Traffic Management Project
Economies in Southeast Asia are turning to AI to solve traffic congestion, which hinders mobility and economic growth.
The first step in the push towards alleviating traffic congestion is to understand travel demand and travel patterns within the city.
Can we accurately forecast travel demand based on historical Grab bookings to predict areas and times with high travel demand?
The given dataset contains normalized historical demand of a city, aggregated spatiotemporally within geohashes and over 15-minute intervals.
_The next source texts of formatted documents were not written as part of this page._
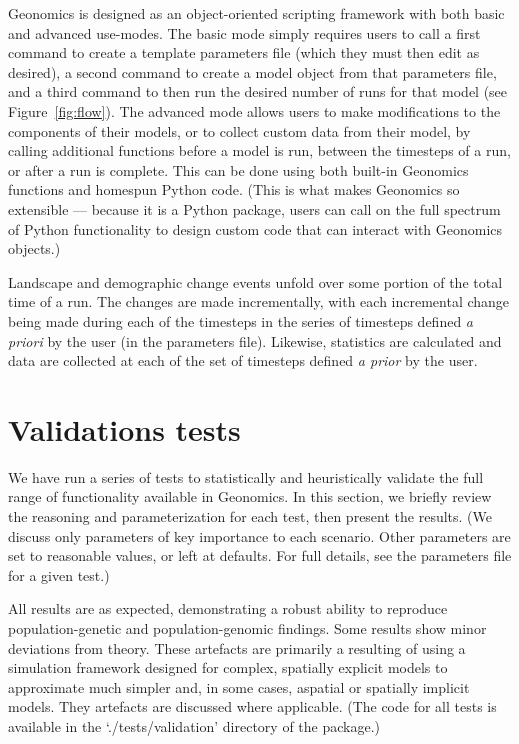 ﻿\documentclass{article}
\begin{document}
Geonomics is designed as an object-oriented scripting framework with both basic and advanced use-modes.
The basic mode simply requires users to call a first command to create a template
parameters file (which they must then edit as desired), a second command to create
a model object from that parameters file, and a third command to then run the desired number
of runs for that model (see Figure~\ref{fig:flow}).
The advanced mode allows users to make modifications to the components of their models,
or to collect custom data from their model, by calling additional functions
before a model is run, between the timesteps of a run, or after a run is complete.
This can be done using both built-in Geonomics functions and homespun Python code.
(This is what makes Geonomics so extensible --- because it is a Python package, users can call on
the full spectrum of Python functionality to design custom code that can interact with Geonomics objects.)

Landscape and demographic change events unfold over some portion of the total time of a run.
The changes are made incrementally, with each incremental change being made 
during each of the timesteps in the series of timesteps defined \emph{a priori} by the user (in the parameters file).
Likewise, statistics are calculated and data are collected
at each of the set of timesteps defined \emph{a prior} by the user.


\section{Validations tests}
We have run a series of tests to statistically and heuristically validate
the full range of functionality available in Geonomics.
In this section, we briefly review the reasoning and parameterization for each test,
then present the results.
(We discuss only parameters of key importance to each scenario.
Other parameters are set to reasonable values, or left at defaults.
For full details, see the parameters file for a given test.)

All results are as expected, demonstrating a robust ability to reproduce 
population-genetic and population-genomic findings.
Some results show minor deviations from theory.
These artefacts are primarily a resulting of using a simulation framework
designed for complex, spatially explicit models 
to approximate much simpler and, in some cases, aspatial or spatially implicit models.
They artefacts are discussed where applicable.
(The code for all tests is available in the `./tests/validation' directory of the package.)
\end{document}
The dataset spans over a two month period.
geohash6: encoded geographic location
day: days follow a sequential order and not a particular day of the month
timestamp: 15-minute intervals
demand: aggregated demand normalized with values from 0 to 1
We can make the following assumptions and draw some conclusions from them about the trends in data:
- From the demand by day graphs, it is obvious that the demands are increasing in every five days and then we could notice the low demand in the following two days.
- From the demand by location (latitude and longitude) graphs, the southern and central locations have high demand.
- An interesting issue is that most of the coordinates lie in the Indian ocean.
- I grouped the entire dataset by time (binned into quarter hours).
- I also added additional features based on the time and day of the week.
- These features are transformed into sine and cosine forms for catching the relationship in cyclic numerical features.
- Random Forest regression The results show that the ability of the Random Forest algorithm is to capture the complexities in the features, especially latitude and longitude
For further improvement, Apache Spark can be used as Spark clusters for high-performance models.